Which leads to the second way Paul describes him: “a faithful minister.”  Now the word here is not a term designating a person who is in “the ministry” as we use the term today.  It’s the more general word for service – in fact, the word here is diakonos, though it doesn’t refer to the office of a deacon either.  A diakonos was a person who served others.  And that is what Tychicus did.  Sometimes he did it by carrying Paul’s letters to various churches.  Sometimes he did it by serving as a temporary pastor in a place.  Sometimes he did it by simply encouraging others with the word of God.  But the point is that this was not a man who lived for himself – like his Lord, he did not come to be served, but to serve.  It was the life of a man like this, one who characterized the truths of Ephesians, that made its message more plausible. 

And so we too need to be like Tychicus.  We need to be people who bring the word to others.  Sometimes this means bringing the word to a non-believer by sharing the gospel.  Sometimes this means bringing the word to fellow believers by teaching truth and reminding and exhorting and encouraging them to live out its truths.  And above all we need to be people who live out the word.  Knowing the doctrines and exhortations of this letter will do us absolutely no good unless we put it into practice.  Ephesians was not written to be merely understood and studied.  It was written to help God’s people live out the kind of life that is appropriate for those who are saved by grace through faith.  Knowing the doctrines of this epistle and doing nothing with them is like a billionaire sitting on his wealth and doing nothing with it.

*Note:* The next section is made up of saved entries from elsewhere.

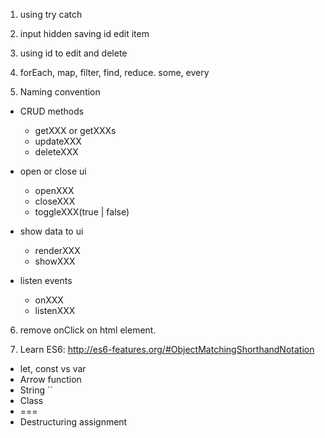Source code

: 1. using try catch

2. input hidden saving id edit item

3. using id to edit and delete

4. forEach, map, filter, find, reduce. some, every

5. Naming convention

- CRUD methods 
    + getXXX or getXXXs
    + updateXXX
    + deleteXXX
    
- open or close ui
    + openXXX
    + closeXXX
    + toggleXXX(true | false)

- show data to ui
    + renderXXX
    + showXXX

- listen events
    + onXXX
    + listenXXX

6. remove onClick on html element.

7. Learn ES6: http://es6-features.org/#ObjectMatchingShorthandNotation 
- let, const vs var
- Arrow function
- String ``
- Class
- ===
- Destructuring assignment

The book of Ephesians offers to us a perspective on life that the world will not and cannot give.  It gives the perspective of God.  It gives an eternal perspective, one that reaches back into the mists before time into God’s eternal plan in Christ, and one that reaches forward into an unending future of glory for those who are embraced in the family of God.  Its message of peace with God who loves us and gives us grace through faith is one that ought to inspire us to a living hope and deep joy.  It remains for us to take that message, and, like Tychicus, bring it others by our word and works, by our lips and our lives.